_MATERIAL FOR THIS EXERCISE_.
╔══

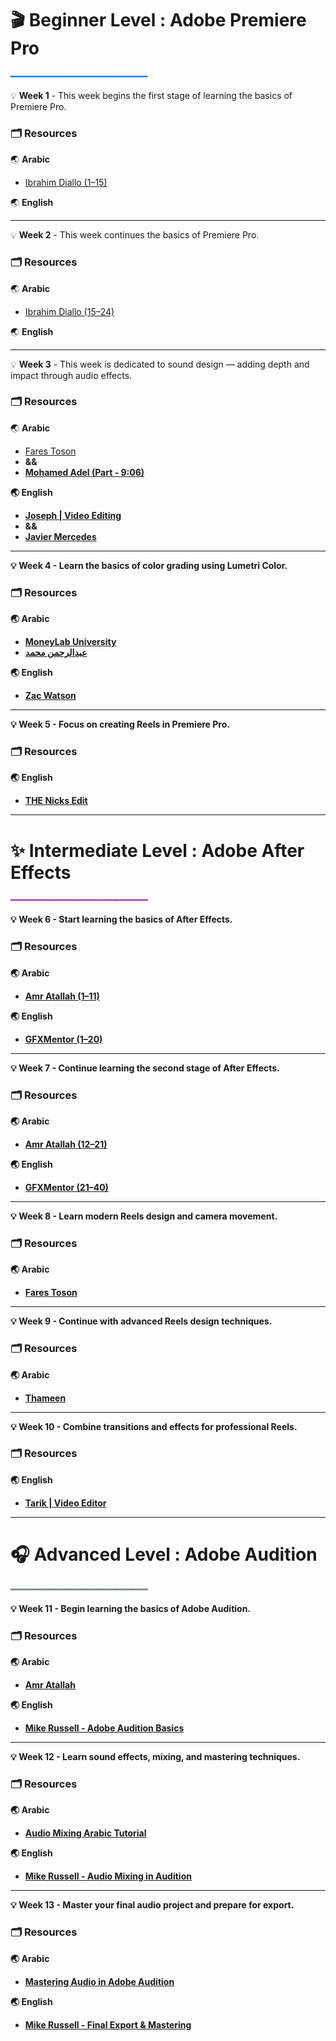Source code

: # 🎬 **Beginner Level : Adobe Premiere Pro**
<span style="color:#007BFF">━━━━━━━━━━━━━━━━━━━━━━━━━━</span>

<aside>
💡  
<b>Week 1</b>  
- This week begins the first stage of learning the basics of Premiere Pro.
</aside>

### 🗂️ **Resources**

🌏 **Arabic**

- [Ibrahim Diallo (1–15)](https://youtube.com/playlist?list=PLHuC_YapGnLzu_QEdHQqkiMwPwDtfC8pw&si=qt55qsIXoGNlwwtb)

🌏 **English**



---

<aside>
💡  
<b>Week 2</b>  
- This week continues the basics of Premiere Pro.
</aside>

### 🗂️ **Resources**

🌏 **Arabic**

- [Ibrahim Diallo (15–24)](https://youtube.com/playlist?list=PLHuC_YapGnLzu_QEdHQqkiMwPwDtfC8pw&si=qt55qsIXoGNlwwtb)

🌏 **English**



---

<aside>
💡  
<b>Week 3</b>  
- This week is dedicated to sound design — adding depth and impact through audio effects.
</aside>

### 🗂️ **Resources**

🌏 **Arabic**

- [Fares Toson](https://youtu.be/4qIv6U367n8?si=SVAXpHG-6l7HY9tl)
- <b>&& <b/>
- [Mohamed Adel (Part - 9:06)](https://youtu.be/bicjsm0Vwb0?t=546&si=k3BlYdqGzVwLZfLr)

🌏 **English**

- [Joseph | Video Editing](https://youtu.be/98CzEo5PIZ4?si=nai7gNn-uIKdYcVr)
-  <b>&& <b/>
- [Javier Mercedes](https://youtu.be/PmlonRJZooM?si=-wRmraJHYkt8AqlG)



---

<aside>
💡  
<b>Week 4</b>  
- Learn the basics of color grading using Lumetri Color.
</aside>

### 🗂️ **Resources**

🌏 **Arabic**

- [MoneyLab University](https://youtu.be/fm9l-SxjEoE?si=03cWris9DqoBvKNl)  
- [عبدالرحمن محمد](https://youtu.be/t_1M3x18Ibg?si=eYsgOruidT8KgDrK)

🌏 **English**

- [Zac Watson](https://youtu.be/1wZym4fQGig?si=pRZpKqJL58f-wtAU)



---

<aside>
💡  
<b>Week 5</b>  
- Focus on creating Reels in Premiere Pro.
</aside>

### 🗂️ **Resources**

🌏 **English**

- [THE Nicks Edit](https://youtu.be/KwBC4EBHIck?si=LhqA8mCj8Y4LjEO7)



---

# ✨ **Intermediate Level : Adobe After Effects**
<span style="color:#9B59B6">━━━━━━━━━━━━━━━━━━━━━━━━━━</span>

<aside>
💡  
<b>Week 6</b>  
- Start learning the basics of After Effects.
</aside>

### 🗂️ **Resources**

🌏 **Arabic**

- [Amr Atallah (1–11)](https://youtube.com/playlist?list=PLg9ps5Gu0MiANa46_HgzOibsysnBZRtPx&si=aWMxW4yqLPuYnSdI)

🌏 **English**

- [GFXMentor (1–20)](https://youtube.com/playlist?list=PLW-zSkCnZ-gD8OcjTPu-u_Rxl9-kI9Xqr&si=pqFEvMKW9zYKc9Yv)



---

<aside>
💡  
<b>Week 7</b>  
- Continue learning the second stage of After Effects.
</aside>

### 🗂️ **Resources**

🌏 **Arabic**

- [Amr Atallah (12–21)](https://youtube.com/playlist?list=PLg9ps5Gu0MiANa46_HgzOibsysnBZRtPx&si=c7T2SIO9RZhm5D1_)

🌏 **English**

- [GFXMentor (21–40)](https://www.youtube.com/playlist?list=PLW-zSkCnZ-gD8OcjTPu-u_Rxl9-kI9Xqr)


---

<aside>
💡  
<b>Week 8</b>  
- Learn modern Reels design and camera movement.
</aside>

### 🗂️ **Resources**

🌏 **Arabic**

- [Fares Toson](https://youtu.be/PFMIue9xTII?si=JJf-5AKMhTpJDjiN)



---

<aside>
💡  
<b>Week 9</b>  
- Continue with advanced Reels design techniques.
</aside>

### 🗂️ **Resources**

🌏 **Arabic**

- [Thameen](https://youtu.be/30a_U-mqQU4?si=_DBZNtOx-mdg6Bl-)



---

<aside>
💡  
<b>Week 10</b>  
- Combine transitions and effects for professional Reels.
</aside>

### 🗂️ **Resources**

🌏 **English**

- [Tarik | Video Editor](https://youtu.be/ZRRQFWT17B8?si=otUDEzy3mPQCjtRa)



---

# 🎧 **Advanced Level : Adobe Audition**
<span style="color:#7F8C8D">━━━━━━━━━━━━━━━━━━━━━━━━━━</span>

<aside>
💡  
<b>Week 11</b>  
- Begin learning the basics of Adobe Audition.
</aside>

### 🗂️ **Resources**

🌏 **Arabic**

- [Amr Atallah](https://youtu.be/1tE4VAdCjRo?si=sqd3ak7uJZiQnA8b)

🌏 **English**

- [Mike Russell - Adobe Audition Basics](https://youtube.com/playlist?list=PL1BzC0FR5_6lWUz0Q-6VLZJXuq6DJP3PL)



---

<aside>
💡  
<b>Week 12</b>  
- Learn sound effects, mixing, and mastering techniques.
</aside>

### 🗂️ **Resources**

🌏 **Arabic**

- [Audio Mixing Arabic Tutorial](https://youtu.be/sP2UoC8RpjM?si=UFSZrHt9Dl2O8_Lb)

🌏 **English**

- [Mike Russell - Audio Mixing in Audition](https://youtu.be/7ZshnA3z8xg?si=9Phtz0Sd2kzUHwAi)



---

<aside>
💡  
<b>Week 13</b>  
- Master your final audio project and prepare for export.
</aside>

### 🗂️ **Resources**

🌏 **Arabic**

- [Mastering Audio in Adobe Audition](https://youtu.be/0yQIBRJe30E?si=0NHzHTsybqCm7Z9t)

🌏 **English**

- [Mike Russell - Final Export & Mastering](https://youtu.be/9UPNYWz0rQU?si=w0FykEy9PzMiy8gE)
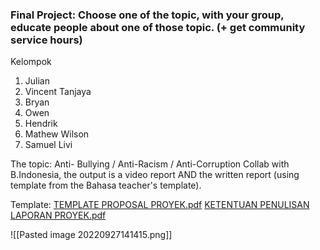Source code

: ### Final Project: Choose one of the topic, with your group, educate people about one of those topic. (+ get community service hours)
Kelompok
1. Julian
2. Vincent Tanjaya
3. Bryan
4. Owen
5. Hendrik
6. Mathew Wilson
7. Samuel Livi

The topic: Anti- Bullying / Anti-Racism / Anti-Corruption
Collab with B.Indonesia, the output is a video report AND the written report (using template from the Bahasa teacher's template).

Template:
[TEMPLATE PROPOSAL PROYEK.pdf](file:///C:/Users/vince/Documents/BINUS/Assignments/Semester%201/Character%20Building%20Project/TEMPLATE%20PROPOSAL%20PROYEK.pdf)
[KETENTUAN PENULISAN LAPORAN PROYEK.pdf](file:///C:/Users/vince/Documents/BINUS/Assignments/Semester%201/Character%20Building%20Project/KETENTUAN%20PENULISAN%20LAPORAN%20PROYEK.pdf)

![[Pasted image 20220927141415.png]]
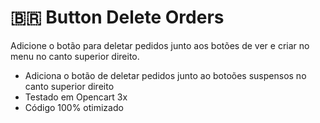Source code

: # :brazil: Button Delete Orders
Adicione o botão para deletar pedidos junto aos botões de ver e criar no menu no canto superior direito.

- Adiciona o botão de deletar pedidos junto ao botoões suspensos no canto superior direito
- Testado em Opencart 3x
- Código 100% otimizado
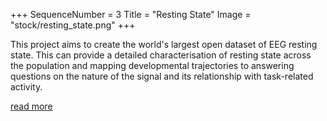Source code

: +++
SequenceNumber = 3
Title = "Resting State"
Image = "stock/resting_state.png"
+++ 

This project aims to create the world's largest open dataset of EEG resting state. This can provide a detailed characterisation of resting state across the population and mapping developmental trajectories to answering questions on the nature of the signal and its relationship with task-related activity.

[read more](/related_projects/resting-state)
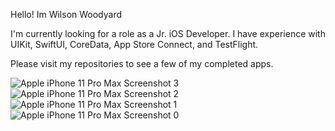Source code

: Hello! Im Wilson Woodyard

I'm currently looking for a role as a Jr. iOS Developer. I have experience with UIKit, SwiftUI, CoreData, App Store Connect, and TestFlight.

Please visit my repositories to see a few of my completed apps.



![Apple iPhone 11 Pro Max Screenshot 3](https://user-images.githubusercontent.com/98561460/183100822-ac7d3d21-2794-4155-9cec-f30d5edab412.png)
![Apple iPhone 11 Pro Max Screenshot 2](https://user-images.githubusercontent.com/98561460/183100828-d13322ed-c4d1-440c-80de-985a311471fe.png)
![Apple iPhone 11 Pro Max Screenshot 1](https://user-images.githubusercontent.com/98561460/183100833-ba14a546-6618-45dc-8a9e-2eaa07612582.png)
![Apple iPhone 11 Pro Max Screenshot 0](https://user-images.githubusercontent.com/98561460/183100838-ab6328c9-ec93-49c5-8638-7d05d28b86a4.png)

╚══

_REQUIRED ACTION_. When copying from the data above, print only the lines from the line containing "Button Delete Orders" to the line containing "Im Wilson Woodyard", exactly, and leave the pictures out.

_ANSWER BELOW_.
: # :brazil: Button Delete Orders
Adicione o botão para deletar pedidos junto aos botões de ver e criar no menu no canto superior direito.

- Adiciona o botão de deletar pedidos junto ao botoões suspensos no canto superior direito
- Testado em Opencart 3x
- Código 100% otimizado
Source code

: +++
SequenceNumber = 3
Title = "Resting State"
Image = "stock/resting_state.png"
+++ 

This project aims to create the world's largest open dataset of EEG resting state. This can provide a detailed characterisation of resting state across the population and mapping developmental trajectories to answering questions on the nature of the signal and its relationship with task-related activity.

[read more](/related_projects/resting-state)
Source code

: Hello! Im Wilson Woodyard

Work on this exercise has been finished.